In step S14, the up-convert units 24-1 and 24-2 up-convert the information such as LMV and GMV to information of which the resolution becomes a higher resolution of the input Cur image and the Ref image, and supplies the information to the selection unit 25.
In step S15, the selection unit 25 obtains the information of the overhead portion and the SATD at the time of using the LMV and GMV per macroblock corresponding to the resolution of the input Cur image, selects any one of the LMV and the GMV having a minimum value as a motion vector per macroblock, and outputs the selected one to the coding unit 12.
In further detail, the selection unit 25 generates the image in which each macroblock of the Cur image is moved using each of the LMV and the GMV per macroblock and obtains the SATD between pixels in the Cur and Ref images, thereby obtaining the SATD. In addition, the selection unit 25 configures the information of the overhead portion using the LMV and the GMV. The selection unit 25 then outputs the motion vector for which the SATD of each of the LMV and GMV and the information of the overhead portion are minimized as a motion vector per macroblock in the Cur mage.
In step S16, the coding unit 12 codes the Cur image using the motion vector per block along with the Cur image and the Ref image.
The Cur image is coded according to the process described above. In addition, an example of using the image of which the resolution becomes lower at the time of obtaining the LMV and the GMV by the down-convert units 21-1 and 21-2 and the up-convert units 24-1 and 24-2 has been described above. However, this process intends to reduce the processing loads and enhance the overall processing speed, however, is not an essential process so long as a hardware throughput remains. The down-convert units 21-1 and 21-2 and the up-convert units 24-1 and 24-2 are thus not essential in implementing the process described above.
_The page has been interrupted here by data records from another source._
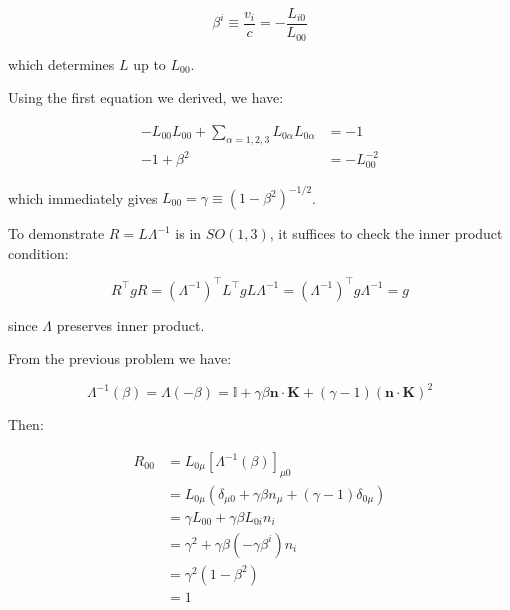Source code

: \documentclass[12pt]{article}
\begin{document}
\begin{equation}
    \beta^{i} \equiv \frac{v_{i}}{c} = -\frac{L_{i0}}{L_{00}}
\end{equation}

which determines $L$ up to $L_{00}$.

Using the first equation we derived, we have:

\begin{equation}
    \begin{split}
        -L_{00}L_{00} + \sum_{\alpha = 1, 2, 3} L_{0\alpha}L_{0\alpha} &= -1 \\
        -1 + \beta^{2} &= -L_{00}^{-2}
    \end{split}
\end{equation}

which immediately gives $L_{00} = \gamma \equiv (1 - \beta^{2})^{-1/2}$.

To demonstrate $R = L\Lambda^{-1}$ is in $SO(1, 3)$, it suffices to check the inner product condition:

\begin{equation}
    R^{\intercal} g R = (\Lambda^{-1})^{\intercal} L^{\intercal} g L \Lambda^{-1} = (\Lambda^{-1})^{\intercal} g \Lambda^{-1} = g
\end{equation}

since $\Lambda$ preserves inner product.

From the previous problem we have:

\begin{equation}
    \Lambda^{-1}(\beta) = \Lambda(-\beta) = \mathbb{I} + \gamma \beta \mathbf{n} \cdot \mathbf{K} + (\gamma - 1) (\mathbf{n} \cdot \mathbf{K})^{2}
\end{equation}

Then:

\begin{equation}
    \begin{split}
        R_{00} &= L_{0\mu} [\Lambda^{-1}(\beta)]_{\mu 0} \\
        &= L_{0\mu} \left( \delta_{\mu 0} + \gamma \beta n_{\mu} + (\gamma - 1) \delta_{0 \mu} \right) \\
        &= \gamma L_{00} + \gamma \beta L_{0i} n_{i} \\
        &= \gamma^{2} + \gamma \beta (-\gamma \beta^{i}) n_{i} \\
        &= \gamma^{2} (1 - \beta^{2}) \\
        &= 1
    \end{split}
\end{equation}
\end{document}
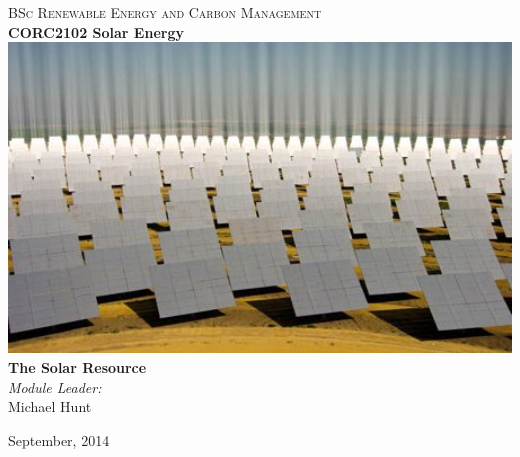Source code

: \documentclass[class=scrartcl, crop=false,parskip=half]{standalone}
\begin{document}
\begin{titlepage}
\vbox{ }

\vbox{ }

\begin{center}
\textsc{\Large BSc Renewable Energy and Carbon Management}\\[0.5cm]
\vbox{ }
{ \huge \bfseries CORC2102 Solar Energy}\\[1.0cm]
\includegraphics[width=1.0\textwidth]{../figures/Sanlucar-la-Mayor.jpg}\\[1cm]

{ \huge \bfseries The Solar Resource}\\[1.0cm]


\emph{Module Leader:}\\
Michael Hunt

\vfill
{\large September, 2014}
\end{center}
\end{titlepage}
\end{document}
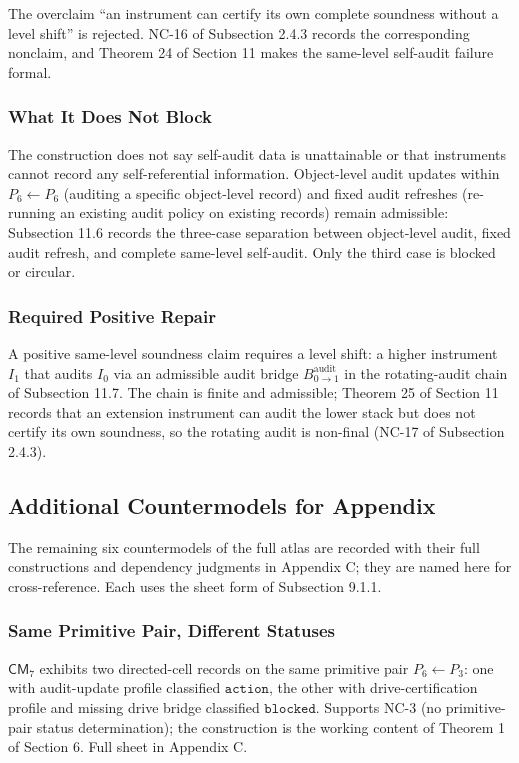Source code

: \documentclass[11pt]{article}
\theoremstyle{definition}
\begin{document}
The overclaim ``an instrument can certify its own complete soundness without a level shift'' is rejected. NC-16 of Subsection 2.4.3 records the corresponding nonclaim, and Theorem 24 of Section 11 makes the same-level self-audit failure formal.

\subsubsection{What It Does Not Block}

The construction does not say self-audit data is unattainable or that instruments cannot record any self-referential information. Object-level audit updates within \(P_6\leftarrow P_6\) (auditing a specific object-level record) and fixed audit refreshes (re-running an existing audit policy on existing records) remain admissible: Subsection 11.6 records the three-case separation between object-level audit, fixed audit refresh, and complete same-level self-audit. Only the third case is blocked or circular.

\subsubsection{Required Positive Repair}

A positive same-level soundness claim requires a level shift: a higher instrument \(I_1\) that audits \(I_0\) via an admissible audit bridge \(B^{\mathrm{audit}}_{0\to 1}\) in the rotating-audit chain of Subsection 11.7. The chain is finite and admissible; Theorem 25 of Section 11 records that an extension instrument can audit the lower stack but does not certify its own soundness, so the rotating audit is non-final (NC-17 of Subsection 2.4.3).

\subsection{Additional Countermodels for Appendix}

The remaining six countermodels of the full atlas are recorded with their full constructions and dependency judgments in Appendix C; they are named here for cross-reference. Each uses the sheet form of Subsection 9.1.1.

\subsubsection{Same Primitive Pair, Different Statuses}

\(\mathsf{CM}_7\) exhibits two directed-cell records on the same primitive pair \(P_6\leftarrow P_3\): one with audit-update profile classified \(\texttt{action}\), the other with drive-certification profile and missing drive bridge classified \(\texttt{blocked}\). Supports NC-3 (no primitive-pair status determination); the construction is the working content of Theorem 1 of Section 6. Full sheet in Appendix C.
\end{document}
Next, the GMV detection process will be described with reference to a flowchart of
In step S31, the block exclusion decision unit 41 decides whether or not all blocks are processed in the Cur image. In step S31, for example, when the block to be processed remains, the process proceeds to step S32.
In step S32, the block exclusion decision unit 41 sets the block to be processed as a target block.
In step S33, the block exclusion decision unit 41 decides whether or not the target block is the macroblock to be excluded. In further detail, the block exclusion decision unit 41 regards the target block as the block to be excluded when the SAD per macroblock of the target block is greater than a predetermined threshold value, the DR is smaller than a predetermined threshold value, or a location of the target block within the image is close to an end of the Cur image. That is, when the SAD is greater than the predetermined threshold value, the change in start block and end block of the motion vector is considered to be large, so that the target block is considered to have a low reliability as the motion vector and is thus regarded as the block to be excluded. In addition, when the DR is smaller than the predetermined threshold value, the target block of the Cur image is not suitable for searching by means of block matching because the image of the target block is flat, so that the target block is regarded as the block to be excluded. In addition, when the location of the target block within the image is close to an end of the Cur image, the start block or the end block of the motion vector may be out of the frame, so that the target block is regarded as the block to be excluded.
In step S33, for example, when the target block is the block to be excluded, the process proceeds to step S34.
In step S34, the block exclusion decision unit 41 supplies the flag indicating that the target block is not the block to be excluded to the clustering unit 42. The clustering unit 42 classifies the LMV of the target block into the cluster, and supplies the information of the cluster to the average value calculation units 43-1 to 43-5 and the merge-split unit 46. In further detail, each of the distance calculation units 51-1 to 51-5 of the clustering unit 42, for example, calculates the distance between each of five representative vectors of each cluster indicated as black circles and supplied from the delay buffer 44 and the LMV of the target block indicated as a white circle as shown in
On the other hand, in step S33, when the target block is regarded as the block to be excluded, the block exclusion decision unit 41 supplies the flag indicating that the target block is a block to be excluded to the clustering unit 42. Here, the clustering unit 42 does not classify the cluster with respect to the LMV of the target block, for example, sets the value such as −1 indicating that the target block is the block to be excluded to the cluster, and supplies the value to the average value calculation units 43-1 to 43-5 and the merge-split unit 46.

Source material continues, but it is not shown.